> **Exercise details**: Each line of the data below holding the word "Lambda" must be copied.

> **Data for this exercise**:
BEGIN

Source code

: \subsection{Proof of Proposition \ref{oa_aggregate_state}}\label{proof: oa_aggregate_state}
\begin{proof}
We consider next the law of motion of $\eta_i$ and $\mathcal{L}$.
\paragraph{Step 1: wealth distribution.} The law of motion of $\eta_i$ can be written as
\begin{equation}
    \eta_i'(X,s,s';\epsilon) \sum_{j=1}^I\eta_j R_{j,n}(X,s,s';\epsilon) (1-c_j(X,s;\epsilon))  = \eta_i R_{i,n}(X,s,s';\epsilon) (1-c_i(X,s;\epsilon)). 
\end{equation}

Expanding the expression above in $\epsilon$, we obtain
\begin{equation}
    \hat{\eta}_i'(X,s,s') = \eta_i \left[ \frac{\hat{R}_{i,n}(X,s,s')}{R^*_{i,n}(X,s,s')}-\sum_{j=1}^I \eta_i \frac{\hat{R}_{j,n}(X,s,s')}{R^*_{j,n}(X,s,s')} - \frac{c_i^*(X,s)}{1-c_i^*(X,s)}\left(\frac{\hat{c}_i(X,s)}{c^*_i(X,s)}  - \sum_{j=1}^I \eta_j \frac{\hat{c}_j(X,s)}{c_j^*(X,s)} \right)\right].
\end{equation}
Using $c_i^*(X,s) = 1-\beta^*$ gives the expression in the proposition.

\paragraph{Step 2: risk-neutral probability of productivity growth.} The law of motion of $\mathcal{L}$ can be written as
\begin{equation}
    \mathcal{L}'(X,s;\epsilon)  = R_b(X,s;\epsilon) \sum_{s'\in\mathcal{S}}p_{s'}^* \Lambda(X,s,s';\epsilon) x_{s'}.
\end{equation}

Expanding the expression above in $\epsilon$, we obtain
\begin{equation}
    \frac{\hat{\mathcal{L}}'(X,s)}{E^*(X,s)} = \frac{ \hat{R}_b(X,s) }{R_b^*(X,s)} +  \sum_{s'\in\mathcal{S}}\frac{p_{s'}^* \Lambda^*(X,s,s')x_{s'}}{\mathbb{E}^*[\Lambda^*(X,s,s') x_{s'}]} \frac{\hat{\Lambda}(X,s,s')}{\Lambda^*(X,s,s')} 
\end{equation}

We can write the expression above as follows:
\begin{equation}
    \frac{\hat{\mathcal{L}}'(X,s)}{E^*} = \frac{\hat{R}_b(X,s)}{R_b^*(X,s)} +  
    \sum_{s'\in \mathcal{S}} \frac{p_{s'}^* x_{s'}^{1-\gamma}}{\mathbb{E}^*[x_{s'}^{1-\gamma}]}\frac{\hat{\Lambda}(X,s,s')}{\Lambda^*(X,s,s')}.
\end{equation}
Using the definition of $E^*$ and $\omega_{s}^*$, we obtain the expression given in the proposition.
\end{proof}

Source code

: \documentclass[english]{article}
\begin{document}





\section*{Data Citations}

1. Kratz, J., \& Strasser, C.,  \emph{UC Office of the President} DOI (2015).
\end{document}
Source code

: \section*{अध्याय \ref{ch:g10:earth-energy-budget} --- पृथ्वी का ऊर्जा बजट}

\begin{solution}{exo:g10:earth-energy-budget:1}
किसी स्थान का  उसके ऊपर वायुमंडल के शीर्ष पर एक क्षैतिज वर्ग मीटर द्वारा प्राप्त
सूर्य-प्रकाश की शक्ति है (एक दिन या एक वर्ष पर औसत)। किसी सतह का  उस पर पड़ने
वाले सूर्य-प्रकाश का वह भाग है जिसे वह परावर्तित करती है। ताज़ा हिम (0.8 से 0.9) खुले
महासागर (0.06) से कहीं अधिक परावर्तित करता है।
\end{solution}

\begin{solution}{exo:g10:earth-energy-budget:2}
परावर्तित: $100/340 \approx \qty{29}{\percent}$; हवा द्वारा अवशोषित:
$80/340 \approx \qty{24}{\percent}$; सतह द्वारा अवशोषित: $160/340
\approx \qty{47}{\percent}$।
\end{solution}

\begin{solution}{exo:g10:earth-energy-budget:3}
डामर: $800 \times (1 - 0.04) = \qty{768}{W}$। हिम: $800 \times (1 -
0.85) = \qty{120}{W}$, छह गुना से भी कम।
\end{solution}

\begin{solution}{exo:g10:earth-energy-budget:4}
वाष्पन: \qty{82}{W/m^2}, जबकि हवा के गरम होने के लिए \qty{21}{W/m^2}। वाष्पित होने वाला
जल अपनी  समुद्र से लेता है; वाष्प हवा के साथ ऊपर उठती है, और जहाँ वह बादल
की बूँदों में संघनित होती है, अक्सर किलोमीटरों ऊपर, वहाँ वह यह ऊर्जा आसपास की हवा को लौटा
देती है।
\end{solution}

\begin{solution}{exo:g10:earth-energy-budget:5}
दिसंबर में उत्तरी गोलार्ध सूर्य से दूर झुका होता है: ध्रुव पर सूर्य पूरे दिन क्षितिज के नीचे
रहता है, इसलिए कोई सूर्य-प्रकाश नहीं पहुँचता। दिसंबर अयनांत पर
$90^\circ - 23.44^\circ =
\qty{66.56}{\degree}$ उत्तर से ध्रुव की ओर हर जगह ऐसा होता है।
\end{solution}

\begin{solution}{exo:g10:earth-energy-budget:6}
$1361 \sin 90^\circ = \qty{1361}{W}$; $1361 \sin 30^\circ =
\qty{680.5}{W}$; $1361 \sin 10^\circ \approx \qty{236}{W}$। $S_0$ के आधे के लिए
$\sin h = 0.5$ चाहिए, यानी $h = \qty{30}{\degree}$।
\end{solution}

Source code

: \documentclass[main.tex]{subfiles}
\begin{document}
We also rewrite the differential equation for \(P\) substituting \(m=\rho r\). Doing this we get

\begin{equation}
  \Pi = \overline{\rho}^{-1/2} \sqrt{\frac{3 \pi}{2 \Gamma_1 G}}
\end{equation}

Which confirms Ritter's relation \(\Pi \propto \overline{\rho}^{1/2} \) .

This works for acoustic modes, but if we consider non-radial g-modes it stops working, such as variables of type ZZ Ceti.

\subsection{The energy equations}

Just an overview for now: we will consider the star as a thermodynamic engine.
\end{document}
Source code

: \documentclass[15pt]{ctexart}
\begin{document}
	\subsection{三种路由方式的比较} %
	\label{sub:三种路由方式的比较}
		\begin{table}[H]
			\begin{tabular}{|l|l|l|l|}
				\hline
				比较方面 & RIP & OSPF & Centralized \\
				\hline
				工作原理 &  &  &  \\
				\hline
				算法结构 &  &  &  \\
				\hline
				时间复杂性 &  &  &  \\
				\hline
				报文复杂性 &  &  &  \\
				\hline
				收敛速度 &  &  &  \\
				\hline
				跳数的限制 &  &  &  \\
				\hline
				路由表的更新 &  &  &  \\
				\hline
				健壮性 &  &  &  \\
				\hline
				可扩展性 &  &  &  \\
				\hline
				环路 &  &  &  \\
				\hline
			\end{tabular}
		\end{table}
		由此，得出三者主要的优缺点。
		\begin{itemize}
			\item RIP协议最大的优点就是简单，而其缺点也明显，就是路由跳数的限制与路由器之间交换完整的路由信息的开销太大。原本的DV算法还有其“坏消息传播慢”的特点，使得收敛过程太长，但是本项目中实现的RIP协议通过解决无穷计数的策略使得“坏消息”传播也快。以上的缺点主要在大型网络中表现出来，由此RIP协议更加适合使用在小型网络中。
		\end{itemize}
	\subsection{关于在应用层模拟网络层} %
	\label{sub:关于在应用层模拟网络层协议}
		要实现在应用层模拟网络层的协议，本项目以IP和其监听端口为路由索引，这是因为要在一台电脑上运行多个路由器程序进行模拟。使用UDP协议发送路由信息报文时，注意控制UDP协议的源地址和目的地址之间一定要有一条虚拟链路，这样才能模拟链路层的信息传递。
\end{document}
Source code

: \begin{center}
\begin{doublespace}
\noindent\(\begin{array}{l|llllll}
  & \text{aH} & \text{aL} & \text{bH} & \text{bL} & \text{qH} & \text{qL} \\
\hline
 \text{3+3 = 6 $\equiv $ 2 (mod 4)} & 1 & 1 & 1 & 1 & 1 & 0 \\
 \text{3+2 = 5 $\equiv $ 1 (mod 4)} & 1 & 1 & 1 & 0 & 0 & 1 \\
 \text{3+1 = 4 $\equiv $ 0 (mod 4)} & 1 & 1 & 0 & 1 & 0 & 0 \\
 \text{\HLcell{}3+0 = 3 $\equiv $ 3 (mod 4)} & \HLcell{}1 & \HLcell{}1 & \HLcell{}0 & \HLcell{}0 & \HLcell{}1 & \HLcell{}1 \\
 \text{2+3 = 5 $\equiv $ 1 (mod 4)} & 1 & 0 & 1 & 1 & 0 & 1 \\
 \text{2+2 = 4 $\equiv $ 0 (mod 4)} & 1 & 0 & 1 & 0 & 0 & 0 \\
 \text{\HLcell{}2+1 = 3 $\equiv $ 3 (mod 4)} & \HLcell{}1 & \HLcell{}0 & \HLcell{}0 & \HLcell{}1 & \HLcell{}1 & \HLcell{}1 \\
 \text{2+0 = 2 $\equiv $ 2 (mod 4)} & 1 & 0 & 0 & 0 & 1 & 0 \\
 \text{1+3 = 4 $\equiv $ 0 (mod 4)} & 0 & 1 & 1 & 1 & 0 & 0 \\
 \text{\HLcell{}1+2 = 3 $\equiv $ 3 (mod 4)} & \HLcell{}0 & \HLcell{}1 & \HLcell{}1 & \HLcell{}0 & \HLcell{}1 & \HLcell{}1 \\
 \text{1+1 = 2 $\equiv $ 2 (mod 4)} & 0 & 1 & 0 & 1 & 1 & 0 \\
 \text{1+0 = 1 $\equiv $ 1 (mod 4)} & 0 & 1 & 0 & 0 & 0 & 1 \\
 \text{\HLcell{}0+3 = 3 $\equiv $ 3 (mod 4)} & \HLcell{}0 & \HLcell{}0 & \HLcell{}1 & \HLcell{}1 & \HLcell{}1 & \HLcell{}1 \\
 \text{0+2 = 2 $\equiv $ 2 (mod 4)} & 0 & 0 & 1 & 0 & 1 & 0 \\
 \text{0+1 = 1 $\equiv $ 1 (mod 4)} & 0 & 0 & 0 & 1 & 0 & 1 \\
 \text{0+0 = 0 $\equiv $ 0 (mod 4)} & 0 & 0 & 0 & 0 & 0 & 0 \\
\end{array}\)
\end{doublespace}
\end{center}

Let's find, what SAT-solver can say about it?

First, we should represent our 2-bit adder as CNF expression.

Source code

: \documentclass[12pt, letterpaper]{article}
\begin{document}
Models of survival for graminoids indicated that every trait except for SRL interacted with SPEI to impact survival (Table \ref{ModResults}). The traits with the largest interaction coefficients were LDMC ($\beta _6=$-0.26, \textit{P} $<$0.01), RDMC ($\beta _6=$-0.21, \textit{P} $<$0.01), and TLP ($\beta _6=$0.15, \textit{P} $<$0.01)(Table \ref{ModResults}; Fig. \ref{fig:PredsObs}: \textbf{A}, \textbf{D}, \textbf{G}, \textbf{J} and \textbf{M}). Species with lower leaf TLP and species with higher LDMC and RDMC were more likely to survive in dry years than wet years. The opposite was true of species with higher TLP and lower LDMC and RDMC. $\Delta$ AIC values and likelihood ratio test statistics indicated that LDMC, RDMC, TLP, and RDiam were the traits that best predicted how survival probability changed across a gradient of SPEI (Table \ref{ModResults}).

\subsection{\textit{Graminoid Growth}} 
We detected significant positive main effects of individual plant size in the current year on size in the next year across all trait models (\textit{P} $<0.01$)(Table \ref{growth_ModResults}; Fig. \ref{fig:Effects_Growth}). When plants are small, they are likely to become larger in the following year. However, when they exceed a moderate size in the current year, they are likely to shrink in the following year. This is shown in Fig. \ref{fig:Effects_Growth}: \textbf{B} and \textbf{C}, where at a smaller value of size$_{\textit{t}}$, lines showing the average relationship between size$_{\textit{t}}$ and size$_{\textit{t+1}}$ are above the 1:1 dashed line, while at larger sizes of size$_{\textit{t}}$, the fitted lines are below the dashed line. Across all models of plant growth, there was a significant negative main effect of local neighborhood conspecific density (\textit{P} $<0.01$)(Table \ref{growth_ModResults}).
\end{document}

END

> **Answer to this problem**:
    \mathcal{L}'(X,s;\epsilon)  = R_b(X,s;\epsilon) \sum_{s'\in\mathcal{S}}p_{s'}^* \Lambda(X,s,s';\epsilon) x_{s'}.
    \frac{\hat{\mathcal{L}}'(X,s)}{E^*(X,s)} = \frac{ \hat{R}_b(X,s) }{R_b^*(X,s)} +  \sum_{s'\in\mathcal{S}}\frac{p_{s'}^* \Lambda^*(X,s,s')x_{s'}}{\mathbb{E}^*[\Lambda^*(X,s,s') x_{s'}]} \frac{\hat{\Lambda}(X,s,s')}{\Lambda^*(X,s,s')} 
    \sum_{s'\in \mathcal{S}} \frac{p_{s'}^* x_{s'}^{1-\gamma}}{\mathbb{E}^*[x_{s'}^{1-\gamma}]}\frac{\hat{\Lambda}(X,s,s')}{\Lambda^*(X,s,s')}.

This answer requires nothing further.